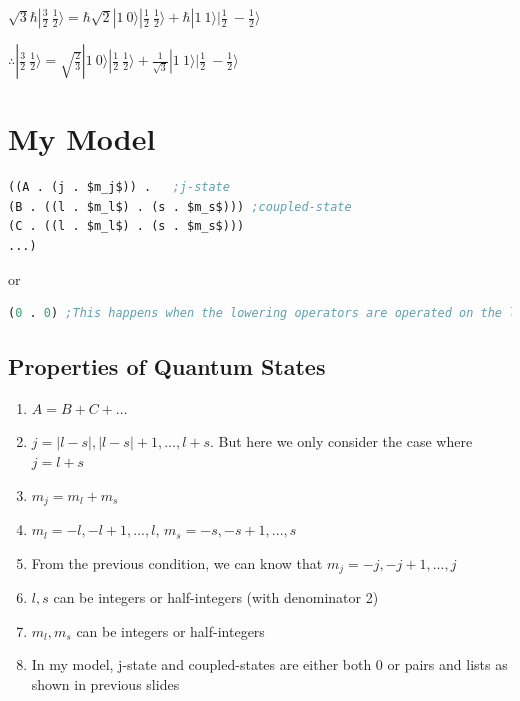 \documentclass[
paper=128mm:96mm, %
fontsize=11pt, %
pagesize, %
parskip=half-, %
]{scrartcl} %
\theoremstyle{mythmstyle} %
\begin{document}
$\sqrt{3} \hbar |\frac{3}{2}\ \frac{1}{2}\rangle = \hbar \sqrt{2} |1\ 0\rangle |\frac{1}{2}\ \frac{1}{2}\rangle + \hbar |1\ 1\rangle |\frac{1}{2}\ -\frac{1}{2}\rangle$

$\therefore |\frac{3}{2}\ \frac{1}{2}\rangle = \sqrt{\frac{2}{3}} |1\ 0\rangle |\frac{1}{2}\ \frac{1}{2}\rangle + \frac{1}{\sqrt{3}} |1\ 1\rangle |\frac{1}{2}\ -\frac{1}{2}\rangle$


\clearpage

\section{My Model}

\begin{lstlisting}[language=Lisp,breaklines=true,mathescape]
((A . (j . $m_j$)) .   ;j-state
(B . ((l . $m_l$) . (s . $m_s$))) ;coupled-state
(C . ((l . $m_l$) . (s . $m_s$)))
...)
\end{lstlisting}

or

\begin{lstlisting}[language=Lisp,breaklines=true,mathescape]
(0 . 0) ;This happens when the lowering operators are operated on the lowest states
\end{lstlisting}

\clearpage


\subsection{Properties of Quantum States}

\begin{enumerate}

\item $A=B+C+ \ldots$

\item $j= |l-s|, |l-s|+1, ... ,l+s$. But here we only consider the case where $j=l+s$

\item $m_j=m_l+m_s$

\item $m_l= -l ,-l+1 ,..., l$, $m_s = -s,-s+1, ... ,s$

\item From the previous condition, we can know that $m_j= -j, -j+1 ,... ,j$

\item $l,s$ can be integers or half-integers (with denominator 2)

\item $m_l, m_s$ can be integers or half-integers

\item In my model, j-state and coupled-states are either both 0 or pairs and lists as shown in previous slides

\end{enumerate}
\clearpage
\end{document}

_What is expected_:
Your copy of the data above should match it exactly, apart from the images.

_Reply to the exercise_:
 \documentclass[
paper=128mm:96mm, %
fontsize=11pt, %
pagesize, %
parskip=half-, %
]{scrartcl} %
\theoremstyle{mythmstyle} %
\begin{document}
$\sqrt{3} \hbar |\frac{3}{2}\ \frac{1}{2}\rangle = \hbar \sqrt{2} |1\ 0\rangle |\frac{1}{2}\ \frac{1}{2}\rangle + \hbar |1\ 1\rangle |\frac{1}{2}\ -\frac{1}{2}\rangle$

$\therefore |\frac{3}{2}\ \frac{1}{2}\rangle = \sqrt{\frac{2}{3}} |1\ 0\rangle |\frac{1}{2}\ \frac{1}{2}\rangle + \frac{1}{\sqrt{3}} |1\ 1\rangle |\frac{1}{2}\ -\frac{1}{2}\rangle$


\clearpage

\section{My Model}

\begin{lstlisting}[language=Lisp,breaklines=true,mathescape]
((A . (j . $m_j$)) .   ;j-state
(B . ((l . $m_l$) . (s . $m_s$))) ;coupled-state
(C . ((l . $m_l$) . (s . $m_s$)))
...)
\end{lstlisting}

or

\begin{lstlisting}[language=Lisp,breaklines=true,mathescape]
(0 . 0) ;This happens when the lowering operators are operated on the lowest states
\end{lstlisting}

\clearpage


\subsection{Properties of Quantum States}

\begin{enumerate}

\item $A=B+C+ \ldots$

\item $j= |l-s|, |l-s|+1, ... ,l+s$. But here we only consider the case where $j=l+s$

\item $m_j=m_l+m_s$

\item $m_l= -l ,-l+1 ,..., l$, $m_s = -s,-s+1, ... ,s$

\item From the previous condition, we can know that $m_j= -j, -j+1 ,... ,j$

\item $l,s$ can be integers or half-integers (with denominator 2)

\item $m_l, m_s$ can be integers or half-integers

\item In my model, j-state and coupled-states are either both 0 or pairs and lists as shown in previous slides

\end{enumerate}
\clearpage
\end{document}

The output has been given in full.